Glycine N-methyltransferase deficiency in female mice impairs insulin signaling and promotes gluconeogenesis by modulating the PI3K/Akt pathway in the liver

Abstract Background Glycine N-methyltransferase (GNMT) is abundantly expressed in the normal liver but is down-regulated in liver cancer tissues. GNMT knockout (Gnmt−/−) mice can spontaneously develop chronic hepatitis, fatty liver, and liver cancer. We previously demonstrated that hepatic GNMT is decreased in high-fat-diet-induced type 2 diabetes mellitus, but its contribution to metabolic syndrome is unclear. Here we show that GNMT modulates key aspects of metabolic syndrome in mice.
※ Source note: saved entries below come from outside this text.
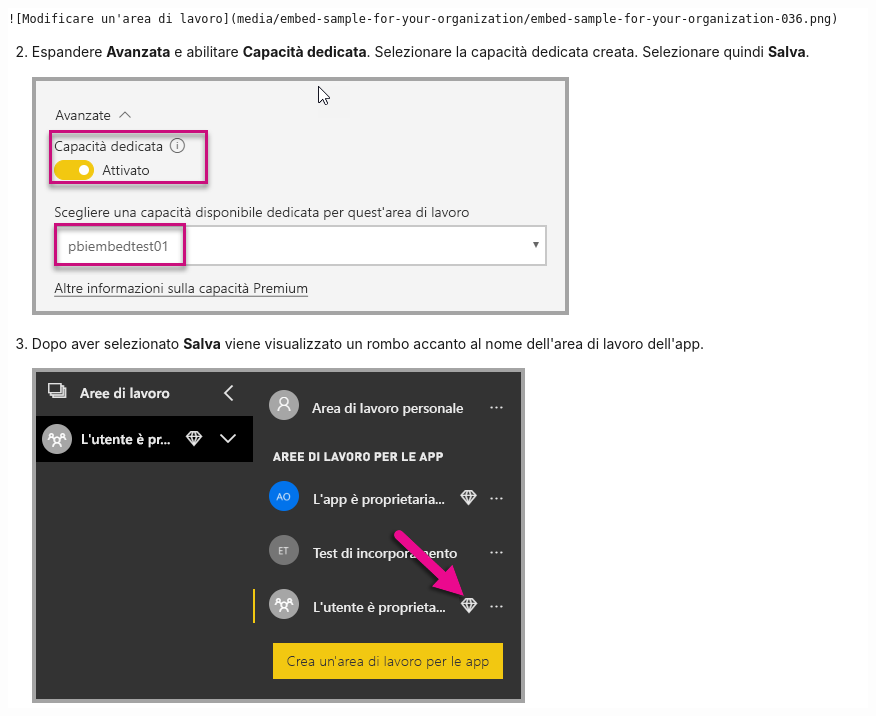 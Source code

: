     ![Modificare un'area di lavoro](media/embed-sample-for-your-organization/embed-sample-for-your-organization-036.png)

2. Espandere **Avanzata** e abilitare **Capacità dedicata**. Selezionare la capacità dedicata creata. Selezionare quindi **Salva**.

    ![Assegnare una capacità dedicata](media/embed-sample-for-your-organization/embed-sample-for-your-organization-024.png)

3. Dopo aver selezionato **Salva** viene visualizzato un rombo accanto al nome dell'area di lavoro dell'app.

    ![Area di lavoro dell'app assegnata a una capacità](media/embed-sample-for-your-organization/embed-sample-for-your-organization-037.png)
Methods Eleven-week-old Gnmt−/− and wild-type (WT) mice with a C57BL/6 genetic background were used in this study. The metabolic defects of GNMT deficiency were measured by glucose and insulin tolerance tests, lipid homeostasis, gluconeogenesis, and insulin signaling. Results Gnmt−/− mice, especially females, exhibited glucose intolerance and insulin resistance. However, their body fat and lean mass, food and water intakes, and energy expenditure did not differ from those of WT mice. In addition, glucose-stimulated insulin secretion and insulin-stimulated glucagon secretion were normal in the serum and pancreatic islets of Gnmt−/− mice. Importantly, we found that GNMT deficiency increased lipogenesis and triglycerides in the liver. The elevated triglycerides disrupted the ability of insulin to induce Akt and S6 ribosomal protein phosphorylation, and then triggered insulin resistance and gluconeogenesis in female Gnmt−/− mice. Conclusions Our data indicate that hepatic GNMT regulates lipid and glucose homeostasis, and provide insight into the development of insulin resistance through modulating the PI3K/Akt pathway.